Trapani, mafia: 4 misure cautelari, accusa di essere affiliati alle famiglie di Castellammare del Golfo e Paceco
TRAPANI – Ogni tanto la magistratura colpisce anche esponenti delPd. Nuovo avviso di garanzia per Paolo Ruggirello, l’ex deputato regionale siciliano del Pd che era stato arrestato nell’ambito di un’altra indagine antimafia del trapanese. Questa volta l’ex politico, che si trova ai domiciliari, è accusato di avere aiutato i boss mafiosi per la gestione di un ambulatorio odontoiatrico. Il boss Mariano Asaro «con l’ausilio di Salerno ed altri indagati creava una società intestata a prestanomi per la gestione di un ambulatorio odontoiatrico a Paceco- dicono i Carabinieri – Grazie all’intervento dell’ex deputato regionale Paolo Ruggirello lo studio odontoiatrico doveva essere convenzionato con la mutua».
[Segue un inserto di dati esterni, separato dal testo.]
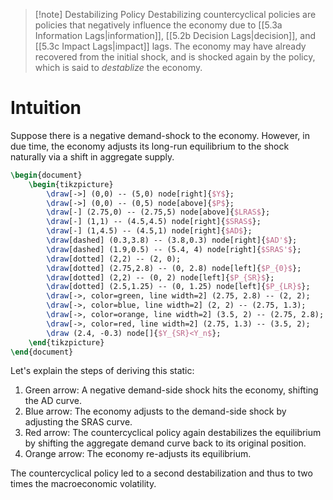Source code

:>[!note] Destabilizing Policy
>Destabilizing countercyclical policies are policies that negatively influence the economy due to [[5.3a Information Lags|information]], [[5.2b Decision Lags|decision]], and [[5.3c Impact Lags|impact]] lags. The economy may have already recovered from the initial shock, and is shocked again by the policy, which is said to *destablize* the economy.
# Intuition
Suppose there is a negative demand-shock to the economy. However, in due time, the economy adjusts its long-run equilibrium to the shock naturally via a shift in aggregate supply.
```tikz
\begin{document}
	\begin{tikzpicture}
	    \draw[->] (0,0) -- (5,0) node[right]{$Y$};
	    \draw[->] (0,0) -- (0,5) node[above]{$P$};
	    \draw[-] (2.75,0) -- (2.75,5) node[above]{$LRAS$};
	    \draw[-] (1,1) -- (4.5,4.5) node[right]{$SRAS$};
	    \draw[-] (1,4.5) -- (4.5,1) node[right]{$AD$};
	    \draw[dashed] (0.3,3.8) -- (3.8,0.3) node[right]{$AD'$};
	    \draw[dashed] (1.9,0.5) -- (5.4, 4) node[right]{$SRAS'$};
	    \draw[dotted] (2,2) -- (2, 0);
	    \draw[dotted] (2.75,2.8) -- (0, 2.8) node[left]{$P_{0}$};
	    \draw[dotted] (2,2) -- (0, 2) node[left]{$P_{SR}$};
	    \draw[dotted] (2.5,1.25) -- (0, 1.25) node[left]{$P_{LR}$};
	    \draw[->, color=green, line width=2] (2.75, 2.8) -- (2, 2);
	    \draw[->, color=blue, line width=2] (2, 2) -- (2.75, 1.3);
	    \draw[->, color=orange, line width=2] (3.5, 2) -- (2.75, 2.8);
	    \draw[->, color=red, line width=2] (2.75, 1.3) -- (3.5, 2);
	    \draw (2.4, -0.3) node[]{$Y_{SR}<Y_n$};
	\end{tikzpicture}
\end{document}
```
Let's explain the steps of deriving this static:
1. Green arrow: A negative demand-side shock hits the economy, shifting the AD curve.
2. Blue arrow: The economy adjusts to the demand-side shock by adjusting the SRAS curve.
3. Red arrow: The countercyclical policy again destabilizes the equilibrium by shifting the aggregate demand curve back to its original position.
4. Orange arrow: The economy re-adjusts its equilibrium.

The countercyclical policy led to a second destabilization and thus to two times the macroeconomic volatility.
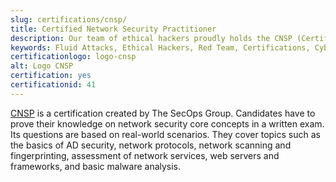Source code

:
 ```yaml
---
slug: certifications/cnsp/
title: Certified Network Security Practitioner
description: Our team of ethical hackers proudly holds the CNSP (Certified Network Security Practitioner) certification, among many others.
keywords: Fluid Attacks, Ethical Hackers, Red Team, Certifications, Cybersecurity, Pentesters, Whitehat Hackers, CNSP
certificationlogo: logo-cnsp
alt: Logo CNSP
certification: yes
certificationid: 41
---
```


[CNSP](https://secops.group/product/certified-network-security-practitioner/)
is a certification created by The SecOps Group.
Candidates have to prove their knowledge on network security core concepts
in a written exam.
Its questions are based on real-world scenarios.
They cover topics such as the basics of AD security,
network protocols,
network scanning and fingerprinting,
assessment of network services,
web servers and frameworks,
and basic malware analysis.
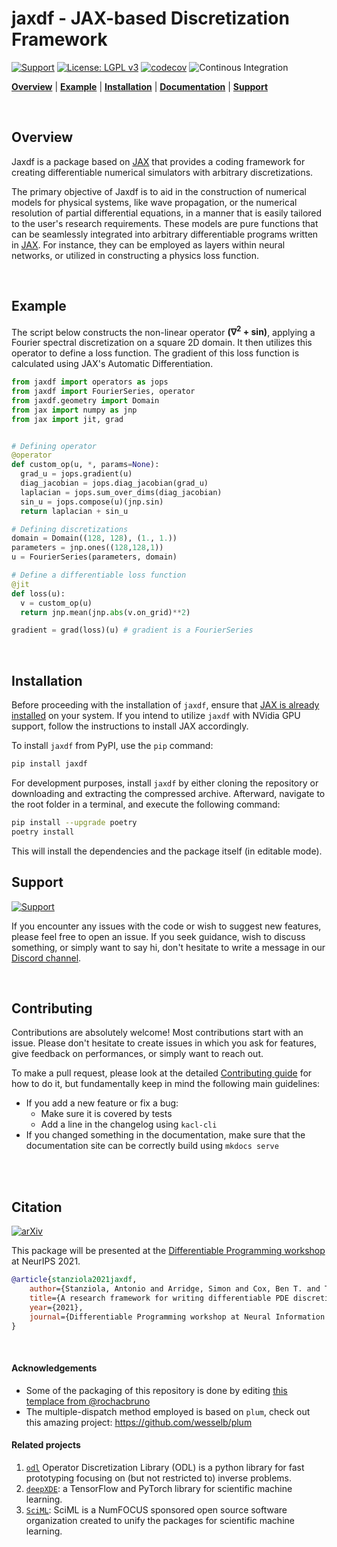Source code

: # jaxdf - JAX-based Discretization Framework

[![Support](https://dcbadge.vercel.app/api/server/VtUb4fFznt?style=flat)](https://discord.gg/VtUb4fFznt)
[![License: LGPL v3](https://img.shields.io/badge/License-LGPL%20v3-blue.svg)](https://www.gnu.org/licenses/lgpl-3.0)
[![codecov](https://codecov.io/gh/ucl-bug/jaxdf/branch/main/graph/badge.svg?token=FIUYOCFDYL)](https://codecov.io/gh/ucl-bug/jaxdf)
![Continous Integration](https://github.com/ucl-bug/jaxdf/actions/workflows/main.yml/badge.svg)

[**Overview**](#overview)
| [**Example**](#example)
| [**Installation**](#installation)
| [**Documentation**](https://ucl-bug.github.io/jaxdf/)
| [**Support**](#support)

<br/>

## Overview

Jaxdf is a package based on [JAX](https://jax.readthedocs.io/en/stable/) that provides a coding framework for creating differentiable numerical simulators with arbitrary discretizations.

The primary objective of Jaxdf is to aid in the construction of numerical models for physical systems, like wave propagation, or the numerical resolution of partial differential equations, in a manner that is easily tailored to the user's research requirements. These models are pure functions that can be seamlessly integrated into arbitrary differentiable programs written in [JAX](https://jax.readthedocs.io/en/stable/). For instance, they can be employed as layers within neural networks, or utilized in constructing a physics loss function.


<br/>

## Example

The script below constructs the non-linear operator **(∇<sup>2</sup> + sin)**, applying a Fourier spectral discretization on a square 2D domain. It then utilizes this operator to define a loss function. The gradient of this loss function is calculated using JAX's Automatic Differentiation.


```python
from jaxdf import operators as jops
from jaxdf import FourierSeries, operator
from jaxdf.geometry import Domain
from jax import numpy as jnp
from jax import jit, grad


# Defining operator
@operator
def custom_op(u, *, params=None):
  grad_u = jops.gradient(u)
  diag_jacobian = jops.diag_jacobian(grad_u)
  laplacian = jops.sum_over_dims(diag_jacobian)
  sin_u = jops.compose(u)(jnp.sin)
  return laplacian + sin_u

# Defining discretizations
domain = Domain((128, 128), (1., 1.))
parameters = jnp.ones((128,128,1))
u = FourierSeries(parameters, domain)

# Define a differentiable loss function
@jit
def loss(u):
  v = custom_op(u)
  return jnp.mean(jnp.abs(v.on_grid)**2)

gradient = grad(loss)(u) # gradient is a FourierSeries
```

<br/>

## Installation

Before proceeding with the installation of `jaxdf`, ensure that [JAX is already installed](https://github.com/google/jax#installation) on your system. If you intend to utilize `jaxdf` with NVidia GPU support, follow the instructions to install JAX accordingly.

To install `jaxdf` from PyPI, use the `pip` command:

```bash
pip install jaxdf
```

For development purposes, install `jaxdf` by either cloning the repository or downloading and extracting the compressed archive. Afterward, navigate to the root folder in a terminal, and execute the following command:
```bash
pip install --upgrade poetry
poetry install
```
This will install the dependencies and the package itself (in editable mode).


## Support

[![Support](https://dcbadge.vercel.app/api/server/VtUb4fFznt?style=flat)](https://discord.gg/VtUb4fFznt)

If you encounter any issues with the code or wish to suggest new features, please feel free to open an issue. If you seek guidance, wish to discuss something, or simply want to say hi, don't hesitate to write a message in our [Discord channel](https://discord.gg/VtUb4fFznt).


<br/>

## Contributing

Contributions are absolutely welcome! Most contributions start with an issue. Please don't hesitate to create issues in which you ask for features, give feedback on performances, or simply want to reach out.

To make a pull request, please look at the detailed [Contributing guide](CONTRIBUTING.md) for how to do it, but fundamentally keep in mind the following main guidelines:

- If you add a new feature or fix a bug:
  - Make sure it is covered by tests
  - Add a line in the changelog using `kacl-cli`
- If you changed something in the documentation, make sure that the documentation site can be correctly build using `mkdocs serve`

<br/>

<br/>

## Citation

[![arXiv](https://img.shields.io/badge/arXiv-2111.05218-b31b1b.svg?style=flat)](https://arxiv.org/abs/2111.05218)

This package will be presented at the [Differentiable Programming workshop](https://diffprogramming.mit.edu/) at NeurIPS 2021.

```bibtex
@article{stanziola2021jaxdf,
    author={Stanziola, Antonio and Arridge, Simon and Cox, Ben T. and Treeby, Bradley E.},
    title={A research framework for writing differentiable PDE discretizations in JAX},
    year={2021},
    journal={Differentiable Programming workshop at Neural Information Processing Systems 2021}
}
```

<br/>


#### Acknowledgements

- Some of the packaging of this repository is done by editing [this templace from @rochacbruno](https://github.com/rochacbruno/python-project-template)
- The multiple-dispatch method employed is based on `plum`, check out this amazing project: https://github.com/wesselb/plum

#### Related projects

1. [`odl`](https://github.com/odlgroup/odl) Operator Discretization Library (ODL) is a python library for fast prototyping focusing on (but not restricted to) inverse problems.
3. [`deepXDE`](https://deepxde.readthedocs.io/en/latest/): a TensorFlow and PyTorch library for scientific machine learning.
4. [`SciML`](https://sciml.ai/): SciML is a NumFOCUS sponsored open source software organization created to unify the packages for scientific machine learning.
I Carabinieri del Nucleo Investigativo del Comando Provinciale di Trapani, coordinati dalla Direzione Distrettuale Antimafia di Palermo, stanno eseguendo 4 misure cautelari e una interdittiva in esecuzione dell’ordinanza di custodia cautelare emessa dal Gip del Tribunale di Palermo nei confronti di persone accusate di essere affiliati alle famiglie mafiosa di Castellammare del Golfo e Paceco. Tra gli arrestati «il reggente, Mariano Asaro, soprannominato il dentista e già condannato per associazione mafiosa – spiegano gli inquirenti – e Carmelo Salerno, considerato il capomafia di Paceco, già detenuto dal giorno del suo arresto nell’operazione dei Carabinieri Scrigno del marzo del 2019». I reati contestati sono quelli di associazione di tipo mafioso e fittizia intestazione di società aggravati dal metodo mafioso.